**PROBLEM DETAILS**: Output each record verbatim, with pictures left out.

TASK INPUTS START

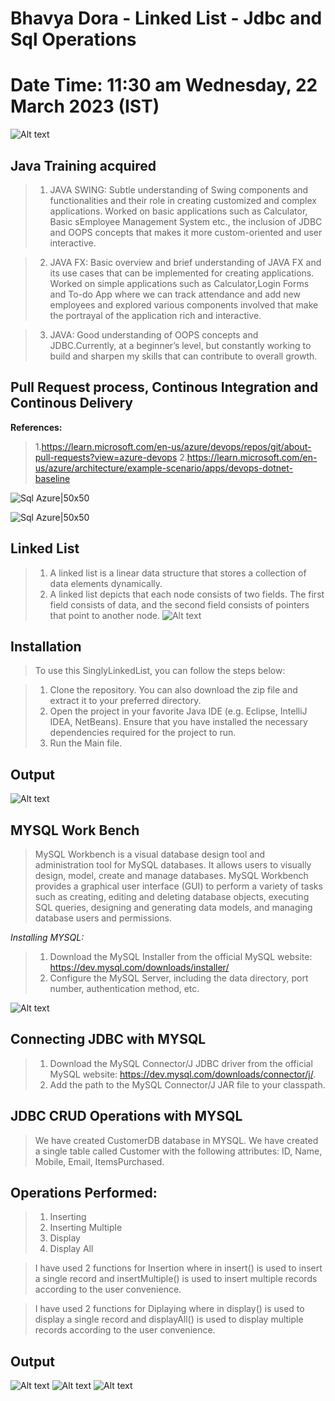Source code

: # Bhavya Dora - Linked List - Jdbc and Sql Operations

# Date Time:  11:30 am Wednesday, 22 March 2023 (IST)

![Alt text](Documentation/Images/firstslide.png)

## Java Training acquired

> 1. JAVA SWING: Subtle understanding of Swing components and functionalities and their role in creating customized and complex applications. Worked on basic applications such as Calculator, Basic sEmployee Management System etc., the inclusion of JDBC and OOPS concepts that makes it more custom-oriented and user interactive.
 
> 2. JAVA FX: Basic overview and brief understanding of JAVA FX and its use cases that can be implemented for creating applications. Worked on simple applications such as Calculator,Login Forms and To-do App where we can track attendance and add new employees and explored various components involved that make the portrayal of the application rich and interactive.
 
> 3. JAVA: Good understanding of OOPS concepts and JDBC.Currently, at a beginner’s level, but constantly working to build and sharpen my skills that can contribute to overall growth.

## Pull Request process, Continous Integration and Continous Delivery

**References:**
> 1.https://learn.microsoft.com/en-us/azure/devops/repos/git/about-pull-requests?view=azure-devops
> 2.https://learn.microsoft.com/en-us/azure/architecture/example-scenario/apps/devops-dotnet-baseline

![Sql Azure|50x50](Documentation/Images/PR-CI-CD.png)

![Sql Azure|50x50](Documentation/Images/Azure2.png)

## Linked List

> 1. A linked list is a linear data structure that stores a collection of data elements dynamically.
> 2. A linked list depicts that each node consists of two fields. The first field consists of data, and the second field consists of pointers that point to another node.
![Alt text](Documentation/Images/LLDSR.png)

## Installation

> To use this SinglyLinkedList, you can follow the steps below:

> 1. Clone the repository. You can also download the zip file and extract it to your preferred directory.
> 2. Open the project in your favorite Java IDE (e.g. Eclipse, IntelliJ IDEA, NetBeans). Ensure that you have installed the necessary dependencies required for the project to run.
> 3. Run the Main file.

## Output

![Alt text](Documentation/Images/SLL%20Output.png)

## MYSQL Work Bench

>  MySQL Workbench is a visual database design tool and administration tool for MySQL databases. It allows users to visually design, model, create and manage databases. MySQL Workbench provides a graphical user interface (GUI) to perform a variety of tasks such as creating, editing and deleting database objects, executing SQL queries, designing and generating data models, and managing database users and permissions.

*Installing MYSQL:*

> 1. Download the MySQL Installer from the official MySQL website: https://dev.mysql.com/downloads/installer/
> 2. Configure the MySQL Server, including the data directory, port number, authentication method, etc. 

![Alt text](Documentation/Images/SQL%20WorkBench.png)

## Connecting JDBC with MYSQL

> 1. Download the MySQL Connector/J JDBC driver from the official MySQL website: https://dev.mysql.com/downloads/connector/j/.
> 2. Add the path to the MySQL Connector/J JAR file to your classpath.

## JDBC CRUD Operations with MYSQL

> We have created CustomerDB database in MYSQL. We have created a single table called Customer with the following attributes:
ID, Name, Mobile, Email, ItemsPurchased. 

## Operations Performed:

> 1. Inserting
> 2. Inserting Multiple
> 3. Display
> 4. Display All

> I have used 2 functions for Insertion where in insert() is used to insert a single record and insertMultiple() is used to insert multiple records according to the user convenience.

> I have used 2 functions for Diplaying where in display() is used to display a single record and displayAll() is used to display multiple records according to the user convenience.

## Output

![Alt text](Documentation/Images/InsertSingle.png)
![Alt text](Documentation/Images/Insert%20Multiple.png)
![Alt text](Documentation/Images/Display.png)

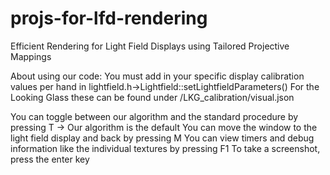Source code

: # projs-for-lfd-rendering
Efficient Rendering for Light Field Displays using Tailored Projective Mappings

About using our code:
You must add in your specific display calibration values per hand in lightfield.h->Lightfield::setLightfieldParameters()
For the Looking Glass these can be found under /LKG_calibration/visual.json

You can toggle between our algorithm and the standard procedure by pressing T -> Our algorithm is the default
You can move the window to the light field display and back by pressing M
You can view timers and debug information like the individual textures by pressing F1
To take a screenshot, press the enter key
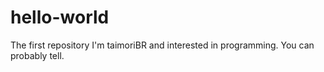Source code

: # hello-world
The first repository
I'm taimoriBR and interested in programming. You can probably tell.
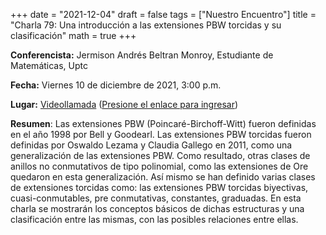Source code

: +++
date      = "2021-12-04"
draft     = false
tags      = ["Nuestro Encuentro"]
title     = "Charla 79: Una introducción a las extensiones PBW torcidas y su clasificación"
math      = true
+++

**Conferencista:** Jermison Andrés Beltran Monroy, Estudiante de Matemáticas, Uptc 

**Fecha:** Viernes 10 de diciembre de 2021, 3:00 p.m.

**Lugar:** [Videollamada](https://meet.google.com/izy-pzig-pbf)  ([Presione el enlace para ingresar](https://meet.google.com/izy-pzig-pbf))

**Resumen**: Las extensiones PBW (Poincaré-Birchoff-Witt) fueron definidas en el año 1998 por Bell y Goodearl. Las extensiones PBW torcidas fueron definidas por Oswaldo Lezama y Claudia Gallego en 2011, como una generalización de las extensiones PBW. Como resultado, otras clases de anillos no conmutativos de tipo polinomial, como las extensiones de Ore quedaron en esta generalización. Así mismo se han definido varias clases de extensiones torcidas como: las extensiones PBW torcidas biyectivas, cuasi-conmutables, pre conmutativas, constantes, graduadas. En esta charla se mostrarán los conceptos básicos de dichas estructuras y una clasificación entre las mismas, con las posibles relaciones entre ellas.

TASK INPUTS END

**TASK ANSWER**:
Source code

: # Bhavya Dora - Linked List - Jdbc and Sql Operations

# Date Time:  11:30 am Wednesday, 22 March 2023 (IST)

![Alt text](Documentation/Images/firstslide.png)

## Java Training acquired

> 1. JAVA SWING: Subtle understanding of Swing components and functionalities and their role in creating customized and complex applications. Worked on basic applications such as Calculator, Basic sEmployee Management System etc., the inclusion of JDBC and OOPS concepts that makes it more custom-oriented and user interactive.
 
> 2. JAVA FX: Basic overview and brief understanding of JAVA FX and its use cases that can be implemented for creating applications. Worked on simple applications such as Calculator,Login Forms and To-do App where we can track attendance and add new employees and explored various components involved that make the portrayal of the application rich and interactive.
 
> 3. JAVA: Good understanding of OOPS concepts and JDBC.Currently, at a beginner’s level, but constantly working to build and sharpen my skills that can contribute to overall growth.

## Pull Request process, Continous Integration and Continous Delivery

**References:**
> 1.https://learn.microsoft.com/en-us/azure/devops/repos/git/about-pull-requests?view=azure-devops
> 2.https://learn.microsoft.com/en-us/azure/architecture/example-scenario/apps/devops-dotnet-baseline

![Sql Azure|50x50](Documentation/Images/PR-CI-CD.png)

![Sql Azure|50x50](Documentation/Images/Azure2.png)

## Linked List

> 1. A linked list is a linear data structure that stores a collection of data elements dynamically.
> 2. A linked list depicts that each node consists of two fields. The first field consists of data, and the second field consists of pointers that point to another node.
![Alt text](Documentation/Images/LLDSR.png)

## Installation

> To use this SinglyLinkedList, you can follow the steps below:

> 1. Clone the repository. You can also download the zip file and extract it to your preferred directory.
> 2. Open the project in your favorite Java IDE (e.g. Eclipse, IntelliJ IDEA, NetBeans). Ensure that you have installed the necessary dependencies required for the project to run.
> 3. Run the Main file.

## Output

![Alt text](Documentation/Images/SLL%20Output.png)

## MYSQL Work Bench

>  MySQL Workbench is a visual database design tool and administration tool for MySQL databases. It allows users to visually design, model, create and manage databases. MySQL Workbench provides a graphical user interface (GUI) to perform a variety of tasks such as creating, editing and deleting database objects, executing SQL queries, designing and generating data models, and managing database users and permissions.

*Installing MYSQL:*

> 1. Download the MySQL Installer from the official MySQL website: https://dev.mysql.com/downloads/installer/
> 2. Configure the MySQL Server, including the data directory, port number, authentication method, etc. 

![Alt text](Documentation/Images/SQL%20WorkBench.png)

## Connecting JDBC with MYSQL

> 1. Download the MySQL Connector/J JDBC driver from the official MySQL website: https://dev.mysql.com/downloads/connector/j/.
> 2. Add the path to the MySQL Connector/J JAR file to your classpath.

## JDBC CRUD Operations with MYSQL

> We have created CustomerDB database in MYSQL. We have created a single table called Customer with the following attributes:
ID, Name, Mobile, Email, ItemsPurchased. 

## Operations Performed:

> 1. Inserting
> 2. Inserting Multiple
> 3. Display
> 4. Display All

> I have used 2 functions for Insertion where in insert() is used to insert a single record and insertMultiple() is used to insert multiple records according to the user convenience.

> I have used 2 functions for Diplaying where in display() is used to display a single record and displayAll() is used to display multiple records according to the user convenience.

## Output

![Alt text](Documentation/Images/InsertSingle.png)
![Alt text](Documentation/Images/Insert%20Multiple.png)
![Alt text](Documentation/Images/Display.png)

Source code

: # projs-for-lfd-rendering
Efficient Rendering for Light Field Displays using Tailored Projective Mappings

About using our code:
You must add in your specific display calibration values per hand in lightfield.h->Lightfield::setLightfieldParameters()
For the Looking Glass these can be found under /LKG_calibration/visual.json

You can toggle between our algorithm and the standard procedure by pressing T -> Our algorithm is the default
You can move the window to the light field display and back by pressing M
You can view timers and debug information like the individual textures by pressing F1
To take a screenshot, press the enter key
Source code

: # hello-world
The first repository
I'm taimoriBR and interested in programming. You can probably tell.
Source code

: +++
date      = "2021-12-04"
draft     = false
tags      = ["Nuestro Encuentro"]
title     = "Charla 79: Una introducción a las extensiones PBW torcidas y su clasificación"
math      = true
+++

**Conferencista:** Jermison Andrés Beltran Monroy, Estudiante de Matemáticas, Uptc 

**Fecha:** Viernes 10 de diciembre de 2021, 3:00 p.m.

**Lugar:** [Videollamada](https://meet.google.com/izy-pzig-pbf)  ([Presione el enlace para ingresar](https://meet.google.com/izy-pzig-pbf))

**Resumen**: Las extensiones PBW (Poincaré-Birchoff-Witt) fueron definidas en el año 1998 por Bell y Goodearl. Las extensiones PBW torcidas fueron definidas por Oswaldo Lezama y Claudia Gallego en 2011, como una generalización de las extensiones PBW. Como resultado, otras clases de anillos no conmutativos de tipo polinomial, como las extensiones de Ore quedaron en esta generalización. Así mismo se han definido varias clases de extensiones torcidas como: las extensiones PBW torcidas biyectivas, cuasi-conmutables, pre conmutativas, constantes, graduadas. En esta charla se mostrarán los conceptos básicos de dichas estructuras y una clasificación entre las mismas, con las posibles relaciones entre ellas.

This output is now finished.